» **Problem requirements**:
Without changing anything, copy out each entry.

» **Input data**:
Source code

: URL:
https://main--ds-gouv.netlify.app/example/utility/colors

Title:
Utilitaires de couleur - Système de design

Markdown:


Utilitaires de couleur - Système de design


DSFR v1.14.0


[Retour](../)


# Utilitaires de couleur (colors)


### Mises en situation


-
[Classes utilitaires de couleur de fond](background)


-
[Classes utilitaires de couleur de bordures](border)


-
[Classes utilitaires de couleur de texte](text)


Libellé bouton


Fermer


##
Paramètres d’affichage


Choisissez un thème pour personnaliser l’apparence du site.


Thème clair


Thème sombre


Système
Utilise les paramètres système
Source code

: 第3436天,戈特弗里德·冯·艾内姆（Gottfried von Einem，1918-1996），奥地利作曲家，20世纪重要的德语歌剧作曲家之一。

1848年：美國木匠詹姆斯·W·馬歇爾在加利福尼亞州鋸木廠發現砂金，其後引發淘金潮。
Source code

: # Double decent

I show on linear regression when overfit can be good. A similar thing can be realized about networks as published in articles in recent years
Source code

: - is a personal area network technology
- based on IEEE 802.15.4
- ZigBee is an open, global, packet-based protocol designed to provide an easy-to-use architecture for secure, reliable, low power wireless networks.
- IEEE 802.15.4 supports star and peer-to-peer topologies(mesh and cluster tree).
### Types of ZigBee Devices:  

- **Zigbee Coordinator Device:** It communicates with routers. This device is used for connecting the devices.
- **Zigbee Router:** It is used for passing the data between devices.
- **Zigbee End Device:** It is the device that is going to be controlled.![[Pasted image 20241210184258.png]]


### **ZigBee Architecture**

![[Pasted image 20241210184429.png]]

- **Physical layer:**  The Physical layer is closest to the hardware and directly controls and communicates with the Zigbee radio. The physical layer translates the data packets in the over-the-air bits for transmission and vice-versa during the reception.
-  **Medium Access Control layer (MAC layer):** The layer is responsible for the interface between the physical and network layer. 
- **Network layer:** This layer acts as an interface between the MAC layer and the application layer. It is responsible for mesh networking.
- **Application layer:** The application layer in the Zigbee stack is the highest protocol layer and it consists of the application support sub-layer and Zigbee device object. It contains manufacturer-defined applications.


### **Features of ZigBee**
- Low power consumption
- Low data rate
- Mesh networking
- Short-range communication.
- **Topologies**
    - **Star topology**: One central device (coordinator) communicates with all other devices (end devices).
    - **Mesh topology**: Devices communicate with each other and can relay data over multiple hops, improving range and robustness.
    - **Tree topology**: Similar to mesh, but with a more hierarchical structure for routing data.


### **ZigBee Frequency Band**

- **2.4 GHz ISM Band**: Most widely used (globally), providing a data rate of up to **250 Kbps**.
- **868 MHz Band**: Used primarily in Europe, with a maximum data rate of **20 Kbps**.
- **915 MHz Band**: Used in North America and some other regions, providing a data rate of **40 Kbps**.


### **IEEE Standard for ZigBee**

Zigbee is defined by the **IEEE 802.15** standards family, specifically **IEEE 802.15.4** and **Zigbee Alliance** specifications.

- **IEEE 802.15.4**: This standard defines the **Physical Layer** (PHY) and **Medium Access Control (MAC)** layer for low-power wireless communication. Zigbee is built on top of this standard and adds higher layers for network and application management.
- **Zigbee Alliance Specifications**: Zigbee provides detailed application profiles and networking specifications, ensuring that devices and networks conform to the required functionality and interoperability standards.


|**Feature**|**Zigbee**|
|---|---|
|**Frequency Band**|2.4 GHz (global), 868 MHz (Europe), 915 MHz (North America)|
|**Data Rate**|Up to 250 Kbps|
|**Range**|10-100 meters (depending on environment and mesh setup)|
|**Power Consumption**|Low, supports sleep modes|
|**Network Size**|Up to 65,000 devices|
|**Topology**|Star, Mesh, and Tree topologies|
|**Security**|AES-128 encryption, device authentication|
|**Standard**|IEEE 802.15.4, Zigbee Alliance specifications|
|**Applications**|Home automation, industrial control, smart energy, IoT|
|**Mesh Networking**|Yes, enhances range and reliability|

» **Problem solution**:
Source code

: URL:
https://main--ds-gouv.netlify.app/example/utility/colors

Title:
Utilitaires de couleur - Système de design

Markdown:


Utilitaires de couleur - Système de design


DSFR v1.14.0


[Retour](../)


# Utilitaires de couleur (colors)


### Mises en situation


-
[Classes utilitaires de couleur de fond](background)


-
[Classes utilitaires de couleur de bordures](border)


-
[Classes utilitaires de couleur de texte](text)


Libellé bouton


Fermer


##
Paramètres d’affichage


Choisissez un thème pour personnaliser l’apparence du site.


Thème clair


Thème sombre


Système
Utilise les paramètres système
Source code

: 第3436天,戈特弗里德·冯·艾内姆（Gottfried von Einem，1918-1996），奥地利作曲家，20世纪重要的德语歌剧作曲家之一。

1848年：美國木匠詹姆斯·W·馬歇爾在加利福尼亞州鋸木廠發現砂金，其後引發淘金潮。
Source code

: # Double decent

I show on linear regression when overfit can be good. A similar thing can be realized about networks as published in articles in recent years
Source code

: - is a personal area network technology
- based on IEEE 802.15.4
- ZigBee is an open, global, packet-based protocol designed to provide an easy-to-use architecture for secure, reliable, low power wireless networks.
- IEEE 802.15.4 supports star and peer-to-peer topologies(mesh and cluster tree).
### Types of ZigBee Devices:  

- **Zigbee Coordinator Device:** It communicates with routers. This device is used for connecting the devices.
- **Zigbee Router:** It is used for passing the data between devices.
- **Zigbee End Device:** It is the device that is going to be controlled.![[Pasted image 20241210184258.png]]


### **ZigBee Architecture**

![[Pasted image 20241210184429.png]]

- **Physical layer:**  The Physical layer is closest to the hardware and directly controls and communicates with the Zigbee radio. The physical layer translates the data packets in the over-the-air bits for transmission and vice-versa during the reception.
-  **Medium Access Control layer (MAC layer):** The layer is responsible for the interface between the physical and network layer. 
- **Network layer:** This layer acts as an interface between the MAC layer and the application layer. It is responsible for mesh networking.
- **Application layer:** The application layer in the Zigbee stack is the highest protocol layer and it consists of the application support sub-layer and Zigbee device object. It contains manufacturer-defined applications.


### **Features of ZigBee**
- Low power consumption
- Low data rate
- Mesh networking
- Short-range communication.
- **Topologies**
    - **Star topology**: One central device (coordinator) communicates with all other devices (end devices).
    - **Mesh topology**: Devices communicate with each other and can relay data over multiple hops, improving range and robustness.
    - **Tree topology**: Similar to mesh, but with a more hierarchical structure for routing data.


### **ZigBee Frequency Band**

- **2.4 GHz ISM Band**: Most widely used (globally), providing a data rate of up to **250 Kbps**.
- **868 MHz Band**: Used primarily in Europe, with a maximum data rate of **20 Kbps**.
- **915 MHz Band**: Used in North America and some other regions, providing a data rate of **40 Kbps**.


### **IEEE Standard for ZigBee**

Zigbee is defined by the **IEEE 802.15** standards family, specifically **IEEE 802.15.4** and **Zigbee Alliance** specifications.

- **IEEE 802.15.4**: This standard defines the **Physical Layer** (PHY) and **Medium Access Control (MAC)** layer for low-power wireless communication. Zigbee is built on top of this standard and adds higher layers for network and application management.
- **Zigbee Alliance Specifications**: Zigbee provides detailed application profiles and networking specifications, ensuring that devices and networks conform to the required functionality and interoperability standards.


|**Feature**|**Zigbee**|
|---|---|
|**Frequency Band**|2.4 GHz (global), 868 MHz (Europe), 915 MHz (North America)|
|**Data Rate**|Up to 250 Kbps|
|**Range**|10-100 meters (depending on environment and mesh setup)|
|**Power Consumption**|Low, supports sleep modes|
|**Network Size**|Up to 65,000 devices|
|**Topology**|Star, Mesh, and Tree topologies|
|**Security**|AES-128 encryption, device authentication|
|**Standard**|IEEE 802.15.4, Zigbee Alliance specifications|
|**Applications**|Home automation, industrial control, smart energy, IoT|
|**Mesh Networking**|Yes, enhances range and reliability|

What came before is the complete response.